Tech Notes: Rethinking errors, warnings, and lints

Rethinking errors, warnings, and lints

January 12, 2022

Programming language ecosystems often involve tools that process code and produce errors or warnings, such as compilers and linters. Different programmers have widely different opinions on how to treat these systems. This culminates in disagreements around questions like: Should I treat all warnings as errors? Why is X an error and not a warning? Can I ignore lint warnings?

In this post I aim to give you a framework for how to reason about these systematically, with lessons learned from my recent years of work on programming language tooling for thousands of engineers at Google.

To begin with, we need to reset your biases, and to do so let's make up new words just for the duration of this post. Let's say a compiler/linter/static analysis/etc executes checks which can identify problems in code.

Here are some examples of some checks I've seen, just to ensure we're more or less on the same page:

does the code have a type error?
does the code have an unused import, variable, function parameter, ...?
does the code use a dangerous language feature?
does the code use a deprecated API?
does the code use a string without localizing it?
does the code use a suspicious pattern, such as calling a function without using the return value?
does the code change something that needs an accompanying change elsewhere? (e.g. keeping two lists in sync)
does the code need more comments?
is the commit message properly formatted?

The development cycle

At a high level there are two purposes of checks:

identify problems earlier in the development cycle;
maintain invariants, such as "the code never contains unused imports".

(There's potentially a third case of checks — what to do with problems like syntax errors that make the program completely uninterpretable. But more on that in a second.)

To elaborate on (1), the process of software development is taking code through a series of phases:

edit
build
run locally
commit
deploy (e.g. release to users)
execute remotely (e.g. on server or on user's machine)

We programmers loop through each of these — we edit many more times than build, build more often than we run, run more often than we commit, and so on. At each phase, discovering a problem is more costly than discovering it at an earlier one, up to orders of magnitude: contrast the cost of spotting and fixing a squiggly underline in a code editor vs the cost of tracking down the cause of a user's bug report.

So here's an easy goal: when possible, discover problems in earlier phases rather than later. For example, one way to view static typing is that it shifts type problems from the execute phases to the earlier build phase; a reason programmers like IDEs is that they can surface problems as you type rather than needing to wait for a build first.

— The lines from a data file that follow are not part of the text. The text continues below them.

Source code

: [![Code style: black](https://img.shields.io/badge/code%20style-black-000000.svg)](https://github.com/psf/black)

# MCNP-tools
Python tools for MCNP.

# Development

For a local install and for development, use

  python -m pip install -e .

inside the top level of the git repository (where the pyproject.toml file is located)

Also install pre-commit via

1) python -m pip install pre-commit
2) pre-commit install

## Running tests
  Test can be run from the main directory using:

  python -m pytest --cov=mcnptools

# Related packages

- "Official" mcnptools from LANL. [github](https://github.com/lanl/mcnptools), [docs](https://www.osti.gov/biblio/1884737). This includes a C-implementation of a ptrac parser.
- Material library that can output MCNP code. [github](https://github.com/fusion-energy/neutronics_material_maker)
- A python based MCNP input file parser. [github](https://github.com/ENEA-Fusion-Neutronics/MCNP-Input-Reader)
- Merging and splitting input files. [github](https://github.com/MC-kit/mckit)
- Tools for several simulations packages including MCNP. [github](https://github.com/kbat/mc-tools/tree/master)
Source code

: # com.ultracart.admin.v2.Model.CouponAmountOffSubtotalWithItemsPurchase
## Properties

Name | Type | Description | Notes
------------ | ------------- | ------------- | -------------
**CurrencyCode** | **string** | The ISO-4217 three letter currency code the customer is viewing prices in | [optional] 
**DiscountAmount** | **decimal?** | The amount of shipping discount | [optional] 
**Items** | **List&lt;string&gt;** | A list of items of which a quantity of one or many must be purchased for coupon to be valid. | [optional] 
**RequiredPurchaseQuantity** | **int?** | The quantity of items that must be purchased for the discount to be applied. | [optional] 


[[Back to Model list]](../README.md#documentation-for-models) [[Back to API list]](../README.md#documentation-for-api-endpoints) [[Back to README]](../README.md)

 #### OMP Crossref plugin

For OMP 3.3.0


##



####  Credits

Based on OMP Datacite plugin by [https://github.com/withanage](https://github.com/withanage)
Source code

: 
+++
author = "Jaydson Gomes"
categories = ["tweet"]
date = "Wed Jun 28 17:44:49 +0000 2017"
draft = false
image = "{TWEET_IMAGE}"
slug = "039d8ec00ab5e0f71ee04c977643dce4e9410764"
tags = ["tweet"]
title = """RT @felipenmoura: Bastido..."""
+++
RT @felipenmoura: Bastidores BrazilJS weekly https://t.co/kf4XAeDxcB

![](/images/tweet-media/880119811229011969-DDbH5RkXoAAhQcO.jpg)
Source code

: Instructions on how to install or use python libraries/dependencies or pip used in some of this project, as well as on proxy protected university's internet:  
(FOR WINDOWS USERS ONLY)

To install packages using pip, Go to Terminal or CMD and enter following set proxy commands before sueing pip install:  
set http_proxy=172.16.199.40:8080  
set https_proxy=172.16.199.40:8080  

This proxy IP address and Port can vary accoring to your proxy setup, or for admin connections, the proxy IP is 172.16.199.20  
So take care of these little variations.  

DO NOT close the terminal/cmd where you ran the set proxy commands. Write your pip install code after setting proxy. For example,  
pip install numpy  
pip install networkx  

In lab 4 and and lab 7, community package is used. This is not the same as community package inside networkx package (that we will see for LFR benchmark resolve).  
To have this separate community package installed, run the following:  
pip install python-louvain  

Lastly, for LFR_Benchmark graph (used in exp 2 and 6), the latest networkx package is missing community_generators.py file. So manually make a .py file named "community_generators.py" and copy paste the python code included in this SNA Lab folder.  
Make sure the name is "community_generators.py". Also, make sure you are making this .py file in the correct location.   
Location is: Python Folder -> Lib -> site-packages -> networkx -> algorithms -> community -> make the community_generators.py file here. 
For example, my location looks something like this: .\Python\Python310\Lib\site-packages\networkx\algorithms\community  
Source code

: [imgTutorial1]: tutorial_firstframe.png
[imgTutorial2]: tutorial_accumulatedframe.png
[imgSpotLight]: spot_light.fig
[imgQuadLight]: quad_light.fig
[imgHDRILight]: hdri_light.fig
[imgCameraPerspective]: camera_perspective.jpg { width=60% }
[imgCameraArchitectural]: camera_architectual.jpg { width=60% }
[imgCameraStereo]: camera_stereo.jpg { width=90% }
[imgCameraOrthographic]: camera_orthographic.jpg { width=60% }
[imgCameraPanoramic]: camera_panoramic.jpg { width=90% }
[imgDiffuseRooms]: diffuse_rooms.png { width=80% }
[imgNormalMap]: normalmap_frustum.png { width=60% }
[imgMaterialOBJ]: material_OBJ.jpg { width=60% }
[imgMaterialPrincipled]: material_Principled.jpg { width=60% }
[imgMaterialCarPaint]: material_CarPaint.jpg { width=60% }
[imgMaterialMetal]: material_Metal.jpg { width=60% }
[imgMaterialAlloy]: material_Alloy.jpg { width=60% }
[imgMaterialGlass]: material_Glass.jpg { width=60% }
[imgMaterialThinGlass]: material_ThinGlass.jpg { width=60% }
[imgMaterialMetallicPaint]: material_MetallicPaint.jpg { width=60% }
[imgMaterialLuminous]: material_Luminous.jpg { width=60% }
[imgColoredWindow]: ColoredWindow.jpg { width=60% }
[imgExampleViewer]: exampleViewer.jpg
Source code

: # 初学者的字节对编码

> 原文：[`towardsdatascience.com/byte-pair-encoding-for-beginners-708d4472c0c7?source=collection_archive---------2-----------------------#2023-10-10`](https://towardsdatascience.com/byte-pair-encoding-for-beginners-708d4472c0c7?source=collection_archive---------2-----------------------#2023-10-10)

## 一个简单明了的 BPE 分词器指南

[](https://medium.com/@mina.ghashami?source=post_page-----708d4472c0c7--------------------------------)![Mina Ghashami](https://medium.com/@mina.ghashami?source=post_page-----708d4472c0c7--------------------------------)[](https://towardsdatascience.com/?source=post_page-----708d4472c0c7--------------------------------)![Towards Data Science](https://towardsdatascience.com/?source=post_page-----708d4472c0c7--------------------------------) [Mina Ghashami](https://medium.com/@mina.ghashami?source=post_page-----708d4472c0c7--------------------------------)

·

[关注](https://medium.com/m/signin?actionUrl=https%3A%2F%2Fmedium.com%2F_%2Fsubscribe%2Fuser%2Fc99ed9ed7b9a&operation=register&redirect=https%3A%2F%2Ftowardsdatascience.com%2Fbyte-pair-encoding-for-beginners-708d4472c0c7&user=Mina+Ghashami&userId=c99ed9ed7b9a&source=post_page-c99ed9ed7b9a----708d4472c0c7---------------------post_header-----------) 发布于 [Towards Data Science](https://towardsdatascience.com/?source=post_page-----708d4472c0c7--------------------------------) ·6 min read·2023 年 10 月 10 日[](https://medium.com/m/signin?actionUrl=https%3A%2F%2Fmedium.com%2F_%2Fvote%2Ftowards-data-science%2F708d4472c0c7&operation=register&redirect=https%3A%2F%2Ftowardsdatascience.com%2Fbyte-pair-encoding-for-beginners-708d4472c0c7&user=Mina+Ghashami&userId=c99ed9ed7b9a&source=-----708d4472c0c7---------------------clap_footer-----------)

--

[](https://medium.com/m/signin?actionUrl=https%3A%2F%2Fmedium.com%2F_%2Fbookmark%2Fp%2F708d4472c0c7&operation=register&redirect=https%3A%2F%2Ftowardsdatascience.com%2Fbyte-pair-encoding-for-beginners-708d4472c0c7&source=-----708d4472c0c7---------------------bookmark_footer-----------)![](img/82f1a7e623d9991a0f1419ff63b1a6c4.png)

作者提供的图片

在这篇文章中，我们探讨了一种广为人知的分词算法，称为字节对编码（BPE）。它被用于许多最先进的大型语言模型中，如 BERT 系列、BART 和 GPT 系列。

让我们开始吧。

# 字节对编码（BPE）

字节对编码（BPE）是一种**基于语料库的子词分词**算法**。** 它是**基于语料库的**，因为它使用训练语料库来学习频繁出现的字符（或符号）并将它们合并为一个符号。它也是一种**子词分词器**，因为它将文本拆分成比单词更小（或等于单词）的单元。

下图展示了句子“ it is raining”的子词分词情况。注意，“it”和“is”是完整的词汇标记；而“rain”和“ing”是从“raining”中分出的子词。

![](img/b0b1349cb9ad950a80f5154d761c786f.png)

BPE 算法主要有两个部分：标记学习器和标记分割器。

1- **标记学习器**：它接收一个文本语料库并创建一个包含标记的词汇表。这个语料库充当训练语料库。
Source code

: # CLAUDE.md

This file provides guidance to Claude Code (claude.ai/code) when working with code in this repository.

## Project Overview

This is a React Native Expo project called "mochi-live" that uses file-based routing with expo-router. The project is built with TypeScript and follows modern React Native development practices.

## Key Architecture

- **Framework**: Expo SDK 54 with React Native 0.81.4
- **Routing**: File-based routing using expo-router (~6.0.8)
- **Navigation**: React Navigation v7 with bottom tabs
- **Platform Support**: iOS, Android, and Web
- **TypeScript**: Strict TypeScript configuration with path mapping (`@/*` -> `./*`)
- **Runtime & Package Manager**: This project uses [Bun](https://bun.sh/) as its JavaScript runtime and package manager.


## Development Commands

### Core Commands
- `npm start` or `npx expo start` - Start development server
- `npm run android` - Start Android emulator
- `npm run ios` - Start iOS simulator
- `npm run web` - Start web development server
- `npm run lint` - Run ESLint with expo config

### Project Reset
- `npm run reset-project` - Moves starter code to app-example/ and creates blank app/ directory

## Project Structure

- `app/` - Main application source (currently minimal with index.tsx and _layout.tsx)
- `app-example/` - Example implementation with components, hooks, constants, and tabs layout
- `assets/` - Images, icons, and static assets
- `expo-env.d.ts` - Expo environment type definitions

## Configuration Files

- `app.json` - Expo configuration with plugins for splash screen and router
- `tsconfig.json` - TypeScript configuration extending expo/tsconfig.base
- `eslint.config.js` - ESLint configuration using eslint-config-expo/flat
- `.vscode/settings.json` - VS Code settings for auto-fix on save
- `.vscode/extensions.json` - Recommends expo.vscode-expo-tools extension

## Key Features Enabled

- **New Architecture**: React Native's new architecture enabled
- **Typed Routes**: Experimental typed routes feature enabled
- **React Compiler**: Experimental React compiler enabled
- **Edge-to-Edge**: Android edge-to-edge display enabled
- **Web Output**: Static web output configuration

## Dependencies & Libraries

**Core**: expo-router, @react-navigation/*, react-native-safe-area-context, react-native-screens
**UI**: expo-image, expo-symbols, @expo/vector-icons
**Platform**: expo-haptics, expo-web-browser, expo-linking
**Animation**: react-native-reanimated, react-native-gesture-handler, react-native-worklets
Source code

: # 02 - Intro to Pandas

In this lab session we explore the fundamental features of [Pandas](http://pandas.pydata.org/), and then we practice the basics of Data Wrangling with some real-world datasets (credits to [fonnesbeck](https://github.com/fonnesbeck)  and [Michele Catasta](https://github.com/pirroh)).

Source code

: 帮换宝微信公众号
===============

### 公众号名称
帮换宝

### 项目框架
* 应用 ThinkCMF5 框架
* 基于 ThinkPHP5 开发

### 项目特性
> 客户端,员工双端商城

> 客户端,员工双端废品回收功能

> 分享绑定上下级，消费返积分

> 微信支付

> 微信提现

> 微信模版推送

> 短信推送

Invariants, and inform versus block

How we maintain invariants is more interesting. What do you do when a check finds a problem? There are two basic options: either inform the programmer and move on, or block forward progress.

Here's a warm up to make this more concrete. In most statically typed languages, a type error stops compilation, so you could say that for a type problem the compiler must block at build time. But even something as apparently fundamental as this is not fixed! For one counterexample, TypeScript can be configured to generate code regardless in the presence of type errors (which never affect runtime behavior anyway).

You could imagine even a C compiler could choose "inform" on a type problem and generate a runtime failure in its place, to allow you to run the resulting program. (I've heard some tools in the Java ecosystem can already do this, perhaps?) This behavior is plausibly useful when developing, where you want to iterate on module A of a program while you ignore type problems in irrelevant module B that you know you won't execute while you are working on A.

In principle then at least, for any problem you could choose between blocking and informing, and informing lets the programmer choose whether to stop rather than forcing it. At any given moment there are surely hundreds of different ways the code could be improved, some of them not even detectable by your tools; in my experience there's never a shortage of known flaws in a given codebase, and the hard problem is instead how to prioritize these problems. When we block on one problem what we're effectively saying is that of all the different things that could be worked on, the problem you just identified is absolutely the highest priority to fix, so much so that you cannot be allowed to work anything else before fixing it.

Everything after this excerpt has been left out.